Hasta el tiempo cooperó, como predijera la AEMET, con nubes altas que mermaban la acción solar, en según qué circunstancia nociva para la visión de los pilotos, y, como compensación, sin viento para las maniobras aéreas, Todo perfecto, en suma, para un público que, como todos los años, acudió masivamente a la cita aérea del verano gijonés.

Mi participación fue la de siempre, paseo de inspección a media mañana y posterior seguimiento del espectáculo aéreo desde la pantalla de la TPA, la televisión del Principado, que transmite en directo, con buenos resultados visuales, debo decir.

En esa caminata, como siempre, me chocó especialmente la ausencia de banderas españolas, tanto en el Muro como en los edificios del Paseo, y este año, tras la apoteosis de enseñas nacionales vivido no hace nada con la Copa del mundo de futbol, esta carencia se hace mucho más notoria, y a mí, la decisión de colocar un gran mástil con ella en una esquina del Molinón, donde será vista los días de partido, no me compensa del desierto rojigualda que todos los días observamos en el Muro. Ye lo que hay.

En el aspecto puramente aéreo, me doy cuenta del apoyo que el festival recibe del Ejercito del Aire, que me parece lógico, pues el evento, pienso, supone una siembra de vocaciones entre los miles de niños que acuden cada año, padres mediante, a este aconceyamiento popular, que, desde un par de días antes, ya tiene en el Paseo puestos de venta de artículos relacionados con el tema militar. Bien.

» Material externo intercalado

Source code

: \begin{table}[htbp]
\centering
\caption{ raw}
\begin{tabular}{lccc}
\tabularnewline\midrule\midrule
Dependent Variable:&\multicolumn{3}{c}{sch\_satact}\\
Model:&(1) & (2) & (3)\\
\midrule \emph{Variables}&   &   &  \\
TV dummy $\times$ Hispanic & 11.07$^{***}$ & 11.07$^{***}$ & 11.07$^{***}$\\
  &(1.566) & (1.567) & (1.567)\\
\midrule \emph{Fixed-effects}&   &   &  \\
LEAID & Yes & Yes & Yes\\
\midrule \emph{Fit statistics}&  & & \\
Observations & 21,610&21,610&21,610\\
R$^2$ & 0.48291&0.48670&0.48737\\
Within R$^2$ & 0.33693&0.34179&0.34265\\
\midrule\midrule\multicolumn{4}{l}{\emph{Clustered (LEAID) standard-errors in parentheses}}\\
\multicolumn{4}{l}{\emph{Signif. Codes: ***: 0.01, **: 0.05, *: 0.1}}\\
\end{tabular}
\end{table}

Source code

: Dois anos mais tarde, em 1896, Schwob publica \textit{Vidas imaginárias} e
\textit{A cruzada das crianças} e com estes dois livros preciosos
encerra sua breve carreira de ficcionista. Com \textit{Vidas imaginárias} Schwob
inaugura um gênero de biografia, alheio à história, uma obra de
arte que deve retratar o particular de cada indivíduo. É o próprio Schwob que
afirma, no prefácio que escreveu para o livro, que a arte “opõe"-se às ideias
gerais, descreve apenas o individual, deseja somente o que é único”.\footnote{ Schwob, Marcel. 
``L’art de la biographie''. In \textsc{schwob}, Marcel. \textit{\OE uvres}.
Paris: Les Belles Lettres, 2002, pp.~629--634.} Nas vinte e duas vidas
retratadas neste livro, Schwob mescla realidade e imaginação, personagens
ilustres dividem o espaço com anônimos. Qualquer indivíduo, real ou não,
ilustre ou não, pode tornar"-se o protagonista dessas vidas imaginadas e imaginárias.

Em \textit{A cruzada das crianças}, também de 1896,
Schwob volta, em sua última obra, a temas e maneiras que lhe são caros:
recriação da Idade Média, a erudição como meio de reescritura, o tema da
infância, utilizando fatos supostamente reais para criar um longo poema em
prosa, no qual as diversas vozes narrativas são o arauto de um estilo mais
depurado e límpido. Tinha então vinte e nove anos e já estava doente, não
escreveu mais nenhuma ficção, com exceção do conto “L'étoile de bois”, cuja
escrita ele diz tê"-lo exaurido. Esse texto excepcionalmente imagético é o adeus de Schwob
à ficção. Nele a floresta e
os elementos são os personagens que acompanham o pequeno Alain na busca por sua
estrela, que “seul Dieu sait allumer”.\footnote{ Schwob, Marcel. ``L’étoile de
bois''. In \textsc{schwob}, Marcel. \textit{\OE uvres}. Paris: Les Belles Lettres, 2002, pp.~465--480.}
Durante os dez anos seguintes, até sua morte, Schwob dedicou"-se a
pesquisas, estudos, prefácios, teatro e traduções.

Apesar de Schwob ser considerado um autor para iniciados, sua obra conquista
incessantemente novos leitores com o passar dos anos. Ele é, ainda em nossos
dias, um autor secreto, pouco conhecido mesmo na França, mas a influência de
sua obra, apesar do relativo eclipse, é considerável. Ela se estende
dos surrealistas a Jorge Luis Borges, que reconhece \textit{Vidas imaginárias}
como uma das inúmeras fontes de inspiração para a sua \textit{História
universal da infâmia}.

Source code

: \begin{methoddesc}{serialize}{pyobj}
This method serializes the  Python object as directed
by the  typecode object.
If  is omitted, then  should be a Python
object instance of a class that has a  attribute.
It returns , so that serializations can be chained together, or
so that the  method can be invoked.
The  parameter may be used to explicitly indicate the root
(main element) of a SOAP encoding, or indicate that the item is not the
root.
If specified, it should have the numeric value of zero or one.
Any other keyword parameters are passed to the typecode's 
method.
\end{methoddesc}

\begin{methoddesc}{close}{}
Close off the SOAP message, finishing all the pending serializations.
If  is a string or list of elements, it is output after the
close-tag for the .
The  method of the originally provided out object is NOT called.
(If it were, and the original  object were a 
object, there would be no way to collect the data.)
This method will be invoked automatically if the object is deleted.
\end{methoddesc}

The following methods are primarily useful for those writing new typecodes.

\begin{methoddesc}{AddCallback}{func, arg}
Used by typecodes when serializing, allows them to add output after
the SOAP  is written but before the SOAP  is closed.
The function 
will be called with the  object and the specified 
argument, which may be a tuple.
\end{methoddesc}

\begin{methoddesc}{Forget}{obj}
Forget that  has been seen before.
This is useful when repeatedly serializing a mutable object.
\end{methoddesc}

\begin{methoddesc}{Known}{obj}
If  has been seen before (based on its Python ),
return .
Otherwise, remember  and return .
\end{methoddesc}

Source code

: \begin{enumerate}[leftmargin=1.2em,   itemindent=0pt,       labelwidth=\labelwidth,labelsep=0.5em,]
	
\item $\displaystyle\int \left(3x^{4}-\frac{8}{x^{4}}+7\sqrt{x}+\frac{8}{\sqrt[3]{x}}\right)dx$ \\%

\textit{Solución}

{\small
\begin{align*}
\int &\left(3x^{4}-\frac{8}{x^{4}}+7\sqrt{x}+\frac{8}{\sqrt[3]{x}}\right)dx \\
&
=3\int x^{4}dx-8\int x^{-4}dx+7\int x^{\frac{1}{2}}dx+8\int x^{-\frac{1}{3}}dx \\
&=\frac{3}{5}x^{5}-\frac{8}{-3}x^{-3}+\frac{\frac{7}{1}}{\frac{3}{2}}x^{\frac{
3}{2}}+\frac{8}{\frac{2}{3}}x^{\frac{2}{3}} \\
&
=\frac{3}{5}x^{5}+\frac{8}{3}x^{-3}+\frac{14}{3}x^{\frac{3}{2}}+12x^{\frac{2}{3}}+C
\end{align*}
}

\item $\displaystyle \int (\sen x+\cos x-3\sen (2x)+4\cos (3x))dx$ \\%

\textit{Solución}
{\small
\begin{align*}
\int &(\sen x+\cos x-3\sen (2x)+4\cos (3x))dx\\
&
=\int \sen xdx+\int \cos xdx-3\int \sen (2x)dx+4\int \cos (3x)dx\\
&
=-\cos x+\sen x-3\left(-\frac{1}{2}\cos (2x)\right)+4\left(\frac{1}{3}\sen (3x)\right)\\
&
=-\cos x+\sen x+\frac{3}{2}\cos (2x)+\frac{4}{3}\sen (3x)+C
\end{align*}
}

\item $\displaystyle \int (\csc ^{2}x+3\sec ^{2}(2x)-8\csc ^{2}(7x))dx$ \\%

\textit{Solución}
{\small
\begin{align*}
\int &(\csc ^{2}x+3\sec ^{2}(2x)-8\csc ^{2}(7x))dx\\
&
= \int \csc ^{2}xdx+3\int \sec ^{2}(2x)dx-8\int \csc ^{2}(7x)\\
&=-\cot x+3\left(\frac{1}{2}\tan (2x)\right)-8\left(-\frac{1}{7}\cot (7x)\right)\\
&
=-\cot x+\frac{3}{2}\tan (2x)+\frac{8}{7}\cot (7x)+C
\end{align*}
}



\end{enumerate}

En el programa, pienso que perfectible, como casi todas las actividades, me parece que, como vimos cuando celebramos el Día de las FAS en Asturias, un desembarco de fuerzas de Infantería de marina en el arenal quedaría muy bien, y no creo que fuese en detrimento de la imagen aérea del Festival. Todo se andará supongo.

Hoy el Airbus A400 se ha convertido en la estrella del evento, pese al vetusto Harrier y “nuestro” Eurofighter,  con unas cuantas pasadas ante la muchedumbre que lo esperaba en el Muro, dando oportunidad de observar su maniobrabilidad y la enormidad de su tamaño, con su gigantesca cola que lo hace fácilmente identificable entre los de su especie, los de transporte, y que, además y desgraciadamente, los incendios que España sufre estos días han llevado a primera página de los telediarios pues, en Francia, aquí esta en pruebas, ya han comenzado a utilizarlo como herramienta contra incendios. Que llegue pronto aquí.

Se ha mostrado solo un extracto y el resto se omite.